Pictures paired with source code
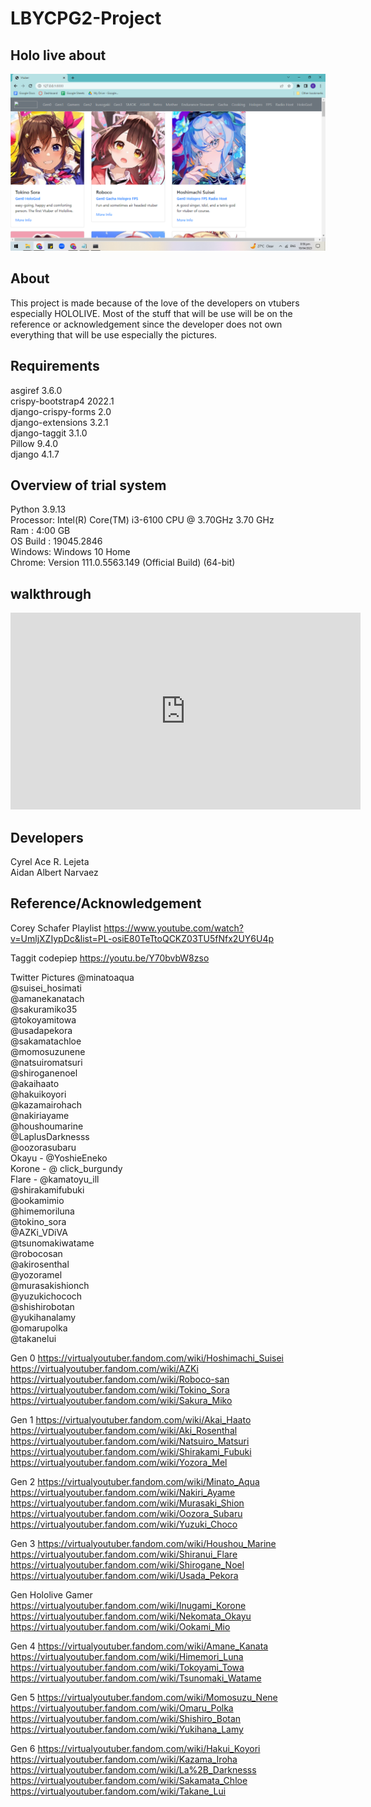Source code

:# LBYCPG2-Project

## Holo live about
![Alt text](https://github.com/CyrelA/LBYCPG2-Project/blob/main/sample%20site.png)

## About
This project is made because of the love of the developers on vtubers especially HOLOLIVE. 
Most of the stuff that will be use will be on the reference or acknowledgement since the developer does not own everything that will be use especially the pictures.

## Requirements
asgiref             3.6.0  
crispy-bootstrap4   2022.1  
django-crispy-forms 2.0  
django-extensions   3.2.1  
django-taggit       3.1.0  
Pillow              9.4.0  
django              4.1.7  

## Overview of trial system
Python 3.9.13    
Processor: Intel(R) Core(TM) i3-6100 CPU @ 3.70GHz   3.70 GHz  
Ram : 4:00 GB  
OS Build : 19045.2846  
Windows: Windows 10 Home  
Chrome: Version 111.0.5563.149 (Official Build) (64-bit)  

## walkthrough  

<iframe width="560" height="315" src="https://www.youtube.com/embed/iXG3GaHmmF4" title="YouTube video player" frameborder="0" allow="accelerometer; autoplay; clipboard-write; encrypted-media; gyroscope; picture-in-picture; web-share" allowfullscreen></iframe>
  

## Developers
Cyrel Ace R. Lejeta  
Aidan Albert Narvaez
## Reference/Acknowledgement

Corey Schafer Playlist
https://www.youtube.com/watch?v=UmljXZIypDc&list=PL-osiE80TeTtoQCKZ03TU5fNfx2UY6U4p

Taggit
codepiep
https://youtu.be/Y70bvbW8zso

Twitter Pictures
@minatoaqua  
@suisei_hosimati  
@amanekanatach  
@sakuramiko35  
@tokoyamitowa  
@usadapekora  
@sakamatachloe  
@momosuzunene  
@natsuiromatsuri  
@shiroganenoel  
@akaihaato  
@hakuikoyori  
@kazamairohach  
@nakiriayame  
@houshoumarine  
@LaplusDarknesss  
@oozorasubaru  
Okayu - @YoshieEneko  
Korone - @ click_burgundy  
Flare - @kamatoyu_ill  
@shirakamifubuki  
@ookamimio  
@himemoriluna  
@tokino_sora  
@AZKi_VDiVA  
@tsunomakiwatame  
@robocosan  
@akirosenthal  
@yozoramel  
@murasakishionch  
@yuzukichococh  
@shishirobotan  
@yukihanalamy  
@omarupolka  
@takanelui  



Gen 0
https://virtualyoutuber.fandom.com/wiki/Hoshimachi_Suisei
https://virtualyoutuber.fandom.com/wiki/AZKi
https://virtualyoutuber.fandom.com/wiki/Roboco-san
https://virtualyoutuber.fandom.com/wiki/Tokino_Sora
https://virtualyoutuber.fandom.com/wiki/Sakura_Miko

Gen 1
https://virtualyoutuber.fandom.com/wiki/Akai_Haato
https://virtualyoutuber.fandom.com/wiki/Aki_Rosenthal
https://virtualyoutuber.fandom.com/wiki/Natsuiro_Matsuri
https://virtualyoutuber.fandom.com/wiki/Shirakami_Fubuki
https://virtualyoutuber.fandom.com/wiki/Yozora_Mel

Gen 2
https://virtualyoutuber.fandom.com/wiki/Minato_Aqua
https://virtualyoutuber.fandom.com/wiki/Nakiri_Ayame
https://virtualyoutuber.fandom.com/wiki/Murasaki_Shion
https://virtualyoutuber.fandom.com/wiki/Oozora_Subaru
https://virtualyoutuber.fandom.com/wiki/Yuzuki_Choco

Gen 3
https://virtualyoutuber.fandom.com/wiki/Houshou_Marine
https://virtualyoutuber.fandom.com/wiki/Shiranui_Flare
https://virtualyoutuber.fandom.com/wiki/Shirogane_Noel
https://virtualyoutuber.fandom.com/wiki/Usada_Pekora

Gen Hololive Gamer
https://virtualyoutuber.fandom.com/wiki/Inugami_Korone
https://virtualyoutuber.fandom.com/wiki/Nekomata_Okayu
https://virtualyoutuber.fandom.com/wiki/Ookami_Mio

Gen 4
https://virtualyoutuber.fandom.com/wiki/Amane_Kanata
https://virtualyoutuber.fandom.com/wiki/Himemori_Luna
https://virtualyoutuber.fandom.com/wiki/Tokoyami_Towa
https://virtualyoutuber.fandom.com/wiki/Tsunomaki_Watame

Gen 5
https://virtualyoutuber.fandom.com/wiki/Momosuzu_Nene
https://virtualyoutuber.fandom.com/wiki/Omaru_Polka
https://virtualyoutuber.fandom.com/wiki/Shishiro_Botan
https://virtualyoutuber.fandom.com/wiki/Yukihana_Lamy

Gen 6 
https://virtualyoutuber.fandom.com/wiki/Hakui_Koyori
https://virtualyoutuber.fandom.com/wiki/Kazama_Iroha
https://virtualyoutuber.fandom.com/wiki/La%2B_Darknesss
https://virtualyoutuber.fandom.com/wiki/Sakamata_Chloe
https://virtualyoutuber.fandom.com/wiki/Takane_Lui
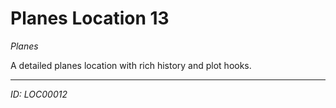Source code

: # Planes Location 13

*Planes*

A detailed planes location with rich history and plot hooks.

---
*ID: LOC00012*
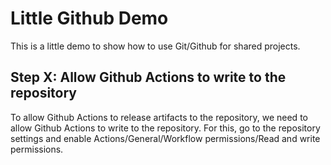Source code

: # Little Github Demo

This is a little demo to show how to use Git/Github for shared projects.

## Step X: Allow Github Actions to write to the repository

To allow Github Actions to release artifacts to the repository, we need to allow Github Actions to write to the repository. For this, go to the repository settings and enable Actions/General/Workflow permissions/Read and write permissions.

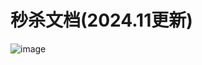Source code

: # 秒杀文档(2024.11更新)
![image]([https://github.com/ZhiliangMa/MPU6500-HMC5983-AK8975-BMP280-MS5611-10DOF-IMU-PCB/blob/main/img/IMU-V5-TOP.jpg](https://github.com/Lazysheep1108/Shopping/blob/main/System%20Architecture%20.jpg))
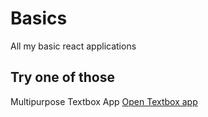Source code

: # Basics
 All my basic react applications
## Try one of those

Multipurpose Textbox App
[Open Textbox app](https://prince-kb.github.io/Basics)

> TASK OBJECTIVE: With the pictures left aside, write out all of the records above exactly.

> YOUR RESPONSE:
Source code

:# LBYCPG2-Project

## Holo live about
![Alt text](https://github.com/CyrelA/LBYCPG2-Project/blob/main/sample%20site.png)

## About
This project is made because of the love of the developers on vtubers especially HOLOLIVE. 
Most of the stuff that will be use will be on the reference or acknowledgement since the developer does not own everything that will be use especially the pictures.

## Requirements
asgiref             3.6.0  
crispy-bootstrap4   2022.1  
django-crispy-forms 2.0  
django-extensions   3.2.1  
django-taggit       3.1.0  
Pillow              9.4.0  
django              4.1.7  

## Overview of trial system
Python 3.9.13    
Processor: Intel(R) Core(TM) i3-6100 CPU @ 3.70GHz   3.70 GHz  
Ram : 4:00 GB  
OS Build : 19045.2846  
Windows: Windows 10 Home  
Chrome: Version 111.0.5563.149 (Official Build) (64-bit)  

## walkthrough  

<iframe width="560" height="315" src="https://www.youtube.com/embed/iXG3GaHmmF4" title="YouTube video player" frameborder="0" allow="accelerometer; autoplay; clipboard-write; encrypted-media; gyroscope; picture-in-picture; web-share" allowfullscreen></iframe>
  

## Developers
Cyrel Ace R. Lejeta  
Aidan Albert Narvaez
## Reference/Acknowledgement

Corey Schafer Playlist
https://www.youtube.com/watch?v=UmljXZIypDc&list=PL-osiE80TeTtoQCKZ03TU5fNfx2UY6U4p

Taggit
codepiep
https://youtu.be/Y70bvbW8zso

Twitter Pictures
@minatoaqua  
@suisei_hosimati  
@amanekanatach  
@sakuramiko35  
@tokoyamitowa  
@usadapekora  
@sakamatachloe  
@momosuzunene  
@natsuiromatsuri  
@shiroganenoel  
@akaihaato  
@hakuikoyori  
@kazamairohach  
@nakiriayame  
@houshoumarine  
@LaplusDarknesss  
@oozorasubaru  
Okayu - @YoshieEneko  
Korone - @ click_burgundy  
Flare - @kamatoyu_ill  
@shirakamifubuki  
@ookamimio  
@himemoriluna  
@tokino_sora  
@AZKi_VDiVA  
@tsunomakiwatame  
@robocosan  
@akirosenthal  
@yozoramel  
@murasakishionch  
@yuzukichococh  
@shishirobotan  
@yukihanalamy  
@omarupolka  
@takanelui  



Gen 0
https://virtualyoutuber.fandom.com/wiki/Hoshimachi_Suisei
https://virtualyoutuber.fandom.com/wiki/AZKi
https://virtualyoutuber.fandom.com/wiki/Roboco-san
https://virtualyoutuber.fandom.com/wiki/Tokino_Sora
https://virtualyoutuber.fandom.com/wiki/Sakura_Miko

Gen 1
https://virtualyoutuber.fandom.com/wiki/Akai_Haato
https://virtualyoutuber.fandom.com/wiki/Aki_Rosenthal
https://virtualyoutuber.fandom.com/wiki/Natsuiro_Matsuri
https://virtualyoutuber.fandom.com/wiki/Shirakami_Fubuki
https://virtualyoutuber.fandom.com/wiki/Yozora_Mel

Gen 2
https://virtualyoutuber.fandom.com/wiki/Minato_Aqua
https://virtualyoutuber.fandom.com/wiki/Nakiri_Ayame
https://virtualyoutuber.fandom.com/wiki/Murasaki_Shion
https://virtualyoutuber.fandom.com/wiki/Oozora_Subaru
https://virtualyoutuber.fandom.com/wiki/Yuzuki_Choco

Gen 3
https://virtualyoutuber.fandom.com/wiki/Houshou_Marine
https://virtualyoutuber.fandom.com/wiki/Shiranui_Flare
https://virtualyoutuber.fandom.com/wiki/Shirogane_Noel
https://virtualyoutuber.fandom.com/wiki/Usada_Pekora

Gen Hololive Gamer
https://virtualyoutuber.fandom.com/wiki/Inugami_Korone
https://virtualyoutuber.fandom.com/wiki/Nekomata_Okayu
https://virtualyoutuber.fandom.com/wiki/Ookami_Mio

Gen 4
https://virtualyoutuber.fandom.com/wiki/Amane_Kanata
https://virtualyoutuber.fandom.com/wiki/Himemori_Luna
https://virtualyoutuber.fandom.com/wiki/Tokoyami_Towa
https://virtualyoutuber.fandom.com/wiki/Tsunomaki_Watame

Gen 5
https://virtualyoutuber.fandom.com/wiki/Momosuzu_Nene
https://virtualyoutuber.fandom.com/wiki/Omaru_Polka
https://virtualyoutuber.fandom.com/wiki/Shishiro_Botan
https://virtualyoutuber.fandom.com/wiki/Yukihana_Lamy

Gen 6 
https://virtualyoutuber.fandom.com/wiki/Hakui_Koyori
https://virtualyoutuber.fandom.com/wiki/Kazama_Iroha
https://virtualyoutuber.fandom.com/wiki/La%2B_Darknesss
https://virtualyoutuber.fandom.com/wiki/Sakamata_Chloe
https://virtualyoutuber.fandom.com/wiki/Takane_Lui
Source code

: # Planes Location 13

*Planes*

A detailed planes location with rich history and plot hooks.

---
*ID: LOC00012*
Source code

: # Little Github Demo

This is a little demo to show how to use Git/Github for shared projects.

## Step X: Allow Github Actions to write to the repository

To allow Github Actions to release artifacts to the repository, we need to allow Github Actions to write to the repository. For this, go to the repository settings and enable Actions/General/Workflow permissions/Read and write permissions.

Source code

: # 秒杀文档(2024.11更新)
![image]([https://github.com/ZhiliangMa/MPU6500-HMC5983-AK8975-BMP280-MS5611-10DOF-IMU-PCB/blob/main/img/IMU-V5-TOP.jpg](https://github.com/Lazysheep1108/Shopping/blob/main/System%20Architecture%20.jpg))
Source code

: # Basics
 All my basic react applications
## Try one of those

Multipurpose Textbox App
[Open Textbox app](https://prince-kb.github.io/Basics)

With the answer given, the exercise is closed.